こんにちは。Pacallaという馬のWEBメディアで「Pacalla馬図鑑」 など連載をしている一介のライターです。

先日、英チャールズ国王の戴冠式がロンドンのウエストミンスター寺院で行われました。ニュース映像などを見た方は、馬たちの活躍も目についたのではないでしょうか。なんと200頭を超える馬たちが式典のために頑張ったのだそう...!!

ライブ中継を見たり、現地のニュースをざっと調べたり、家にあった本を確認したレベルなので、正確さに少々欠けるかもしれませんが、私が把握できた範囲で今回の戴冠式で活躍していた馬たちをまとめてみました。

国王たちを乗せた馬車を引く8頭の白い馬

チャールズ国王とカミラ王妃は、故エリザベス女王の即位60年を記念して作られた馬車「ダイヤモンド・ジュビリー・ステート・コーチ」に乗って、バッキンガム宮殿からウェストミンスター寺院へ向かうパレードを行いました。式典後は、戴冠式で代々使われてきた黄金の馬車「ゴールド・ステート・コーチ」に乗り換えて復路を戻ったそうです。

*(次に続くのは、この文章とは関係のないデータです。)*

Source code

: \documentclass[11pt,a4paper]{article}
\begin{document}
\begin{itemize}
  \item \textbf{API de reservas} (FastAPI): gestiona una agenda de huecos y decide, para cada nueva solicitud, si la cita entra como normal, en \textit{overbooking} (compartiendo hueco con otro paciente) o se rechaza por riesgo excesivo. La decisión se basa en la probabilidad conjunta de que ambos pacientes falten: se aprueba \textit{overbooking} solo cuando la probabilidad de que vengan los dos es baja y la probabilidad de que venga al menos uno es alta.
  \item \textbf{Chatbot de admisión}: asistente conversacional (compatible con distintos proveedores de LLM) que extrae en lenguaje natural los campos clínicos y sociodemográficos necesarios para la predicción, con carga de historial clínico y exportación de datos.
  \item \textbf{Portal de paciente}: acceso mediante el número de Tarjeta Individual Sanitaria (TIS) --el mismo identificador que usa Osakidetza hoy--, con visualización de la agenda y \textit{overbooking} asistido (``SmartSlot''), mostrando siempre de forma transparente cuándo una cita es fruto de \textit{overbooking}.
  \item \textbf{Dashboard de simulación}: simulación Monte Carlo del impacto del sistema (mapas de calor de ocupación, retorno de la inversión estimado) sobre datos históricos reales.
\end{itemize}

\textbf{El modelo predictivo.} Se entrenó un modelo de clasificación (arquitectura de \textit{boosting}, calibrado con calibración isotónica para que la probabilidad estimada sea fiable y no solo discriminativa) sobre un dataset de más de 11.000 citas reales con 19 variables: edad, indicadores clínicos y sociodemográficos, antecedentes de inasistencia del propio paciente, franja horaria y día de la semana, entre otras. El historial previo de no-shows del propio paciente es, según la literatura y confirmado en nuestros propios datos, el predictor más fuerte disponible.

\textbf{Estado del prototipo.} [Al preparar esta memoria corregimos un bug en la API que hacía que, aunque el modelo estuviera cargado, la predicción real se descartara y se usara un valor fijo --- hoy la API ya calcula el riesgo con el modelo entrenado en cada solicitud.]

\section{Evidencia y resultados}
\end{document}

(ちなみに前者の馬車は最新式で快適、後者の馬車は乗り心地が最悪らしい)。

これら8頭立ての馬車を引いた芦毛の馬たちのことを「ウィンザー・グレー」といいます。ウィンザー・グレーというのは品種ではなく、体格や色などを考慮して選抜された彼らのチーム名のようなものです。この芦毛たちはイギリス王室の様々な儀式において、馬車を牽引するために使われています。儀式以外では馬車競技に王室代表として出場したりもしているのだそう。

23.06.30追記)白馬なのになぜホワイトじゃなくてグレーなの?と思う方もいるかもしれませんが、この馬たちはもともと灰色っぽい毛色で、歳を重ねると全体的に白っぽくなるタイプ(それが芦毛)の馬だからです。ちなみに、生まれたときから白い馬は芦毛ではなく白毛といいます。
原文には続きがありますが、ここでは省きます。